Task item: Take each line of the records below that contains the string "indentation" and copy it.

== Dataset records ==

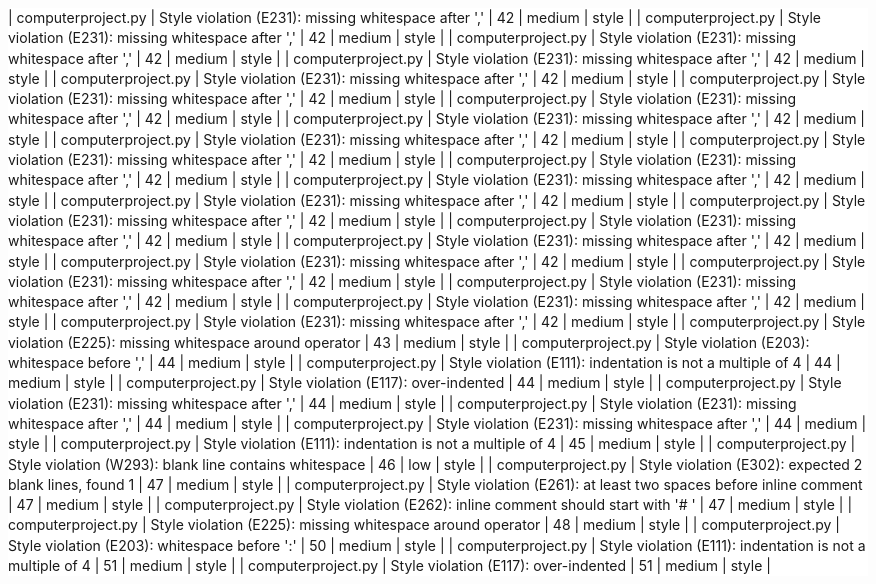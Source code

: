 | computerproject.py | Style violation (E231): missing whitespace after ',' | 42 | medium | style |
| computerproject.py | Style violation (E231): missing whitespace after ',' | 42 | medium | style |
| computerproject.py | Style violation (E231): missing whitespace after ',' | 42 | medium | style |
| computerproject.py | Style violation (E231): missing whitespace after ',' | 42 | medium | style |
| computerproject.py | Style violation (E231): missing whitespace after ',' | 42 | medium | style |
| computerproject.py | Style violation (E231): missing whitespace after ',' | 42 | medium | style |
| computerproject.py | Style violation (E231): missing whitespace after ',' | 42 | medium | style |
| computerproject.py | Style violation (E231): missing whitespace after ',' | 42 | medium | style |
| computerproject.py | Style violation (E231): missing whitespace after ',' | 42 | medium | style |
| computerproject.py | Style violation (E231): missing whitespace after ',' | 42 | medium | style |
| computerproject.py | Style violation (E231): missing whitespace after ',' | 42 | medium | style |
| computerproject.py | Style violation (E231): missing whitespace after ',' | 42 | medium | style |
| computerproject.py | Style violation (E231): missing whitespace after ',' | 42 | medium | style |
| computerproject.py | Style violation (E231): missing whitespace after ',' | 42 | medium | style |
| computerproject.py | Style violation (E231): missing whitespace after ',' | 42 | medium | style |
| computerproject.py | Style violation (E231): missing whitespace after ',' | 42 | medium | style |
| computerproject.py | Style violation (E231): missing whitespace after ',' | 42 | medium | style |
| computerproject.py | Style violation (E231): missing whitespace after ',' | 42 | medium | style |
| computerproject.py | Style violation (E231): missing whitespace after ',' | 42 | medium | style |
| computerproject.py | Style violation (E231): missing whitespace after ',' | 42 | medium | style |
| computerproject.py | Style violation (E231): missing whitespace after ',' | 42 | medium | style |
| computerproject.py | Style violation (E225): missing whitespace around operator | 43 | medium | style |
| computerproject.py | Style violation (E203): whitespace before ',' | 44 | medium | style |
| computerproject.py | Style violation (E111): indentation is not a multiple of 4 | 44 | medium | style |
| computerproject.py | Style violation (E117): over-indented | 44 | medium | style |
| computerproject.py | Style violation (E231): missing whitespace after ',' | 44 | medium | style |
| computerproject.py | Style violation (E231): missing whitespace after ',' | 44 | medium | style |
| computerproject.py | Style violation (E231): missing whitespace after ',' | 44 | medium | style |
| computerproject.py | Style violation (E111): indentation is not a multiple of 4 | 45 | medium | style |
| computerproject.py | Style violation (W293): blank line contains whitespace | 46 | low | style |
| computerproject.py | Style violation (E302): expected 2 blank lines, found 1 | 47 | medium | style |
| computerproject.py | Style violation (E261): at least two spaces before inline comment | 47 | medium | style |
| computerproject.py | Style violation (E262): inline comment should start with '# ' | 47 | medium | style |
| computerproject.py | Style violation (E225): missing whitespace around operator | 48 | medium | style |
| computerproject.py | Style violation (E203): whitespace before ':' | 50 | medium | style |
| computerproject.py | Style violation (E111): indentation is not a multiple of 4 | 51 | medium | style |
| computerproject.py | Style violation (E117): over-indented | 51 | medium | style |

===

Expected answer:
| computerproject.py | Style violation (E111): indentation is not a multiple of 4 | 44 | medium | style |
| computerproject.py | Style violation (E111): indentation is not a multiple of 4 | 45 | medium | style |
| computerproject.py | Style violation (E111): indentation is not a multiple of 4 | 51 | medium | style |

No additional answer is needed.